Merintis Jendela Somografi, rumah baca anak-anak Papua

Jendela Somografi, rumah baca anak-anak Somografi, perbatasan Papua Letak geografis dan belum terbukanya akses jalan menyebabkan kampung Somografi sedikit terbelakang dibanding kampung lain. Guru Gody bersama murid SD YPPK Akarinda Somografi, Carlos dan Hasan  Semangat dari Pak   Gaudif Fridus Usna’at , atau yang akrab disapa Guru Gody, pengajar di  SD YPPK Akarinda Somografi membuat Tim Nusantara Sehat Puskesmas Ubrub berinisiatif mengumpulkan buku sebagai media informasi edukasi bagi anak-anak.
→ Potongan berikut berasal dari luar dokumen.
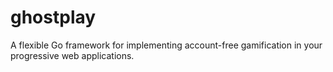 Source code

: # ghostplay
A flexible Go framework for implementing account-free gamification in your progressive web applications.
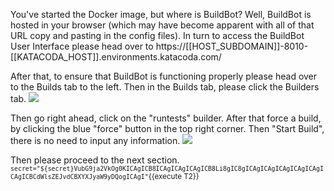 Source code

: You've started the Docker image, but where is BuildBot? Well, BuildBot is hosted in your browser (which may have become apparent with all of that URL copy and pasting in the config files). 
In turn to access the BuildBot User Interface please head over to https://[[HOST_SUBDOMAIN]]-8010-[[KATACODA_HOST]].environments.katacoda.com/

After that, to ensure that BuildBot is functioning properly please head over to the Builds tab to the left. Then in the Builds tab, please click the Builders tab.
![](https://i.gyazo.com/e1c0d65a0244dd24f8339a72509db0dc.gif)

Then go right ahead, click on the "runtests" builder. After that force a build, by clicking the blue "force" button in the top right corner. Then "Start Build", there is no need to input any information. 
![](https://i.gyazo.com/645aec94e79b922d17ce9732ca21fc65.gif)

Then please proceed to the next section. 
<sub>`secret="${secret}VubG9ja2VkOg0KICAgICB8ICAgICAgICAgICB8Li8gIC8gICAgICAgICAgICAgICAgICAgICBCdWlsZEJvdCBXYXJyaW9yDQogICAgI"`{{execute T2}}</sub>
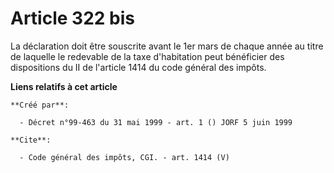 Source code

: # Article 322 bis

La déclaration doit être souscrite avant le 1er mars de chaque année au titre de laquelle le redevable de la taxe
d'habitation peut bénéficier des dispositions du II de l'article 1414 du code général des impôts.

**Liens relatifs à cet article**

	**Créé par**:

	  - Décret n°99-463 du 31 mai 1999 - art. 1 () JORF 5 juin 1999

	**Cite**:

	  - Code général des impôts, CGI. - art. 1414 (V)
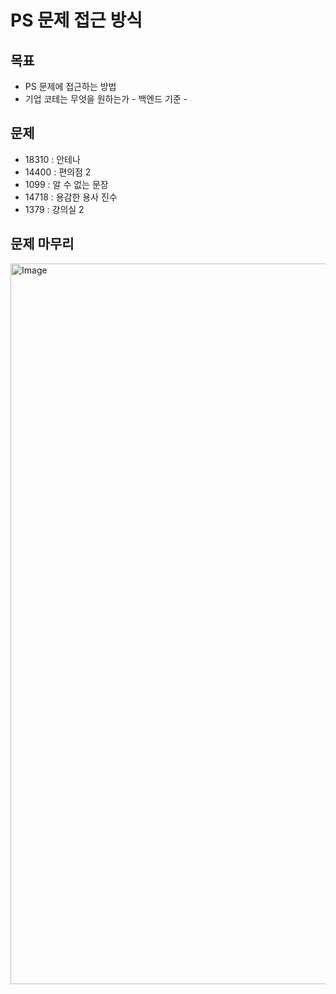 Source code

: # PS 문제 접근 방식
## 목표
- PS 문제에 접근하는 방법
- 기업 코테는 무엇을 원하는가 - 백엔드 기준 -
## 문제
- 18310 : 안테나
- 14400 : 편의점 2
- 1099 : 알 수 없는 문장
- 14718 : 용감한 용사 진수
- 1379 : 강의실 2


## 문제 마무리
<img width="1153" alt="Image" src="https://github.com/user-attachments/assets/160e0925-f923-45fa-9d09-8bc21ed0c4f8" /> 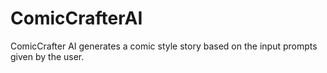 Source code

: # ComicCrafterAI
ComicCrafter AI generates a comic style story based on the input prompts given by the user.
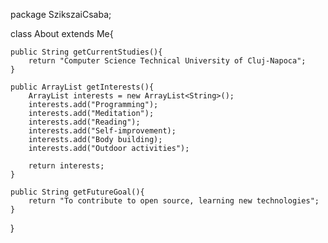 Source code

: package SzikszaiCsaba;

class About extends Me{

    public String getCurrentStudies(){
        return "Computer Science Technical University of Cluj-Napoca";
    }
    
    public ArrayList getInterests(){
        ArrayList interests = new ArrayList<String>();
        interests.add("Programming");
        interests.add("Meditation");
        interests.add("Reading");
        interests.add("Self-improvement);
        interests.add("Body building);
        interests.add("Outdoor activities");
        
        return interests;
    }
    
    public String getFutureGoal(){
        return "To contribute to open source, learning new technologies";
    }
}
Awalnya kami mengumpulkan buku-buku bacaan dari kerabat dan teman-teman, sampai pada akhirnya dr. Lilis Sinambela menemukan akun BUP (Buku Untuk Papua), mendapatkan kontak foundernya, Dayu Rifanto, atau yang hangat disapa Mas Dayu, yang ternyata berasal dari Nabire Papua, lalu kerjasama pun terjalin untuk mendirikan rumah baca. Melalui Buku Untuk Papua, kampanye donasi yang dibuka di situs kitabisa.com memperoleh apresiasi tinggi dari donatur diseluruh Indonesia. Ha...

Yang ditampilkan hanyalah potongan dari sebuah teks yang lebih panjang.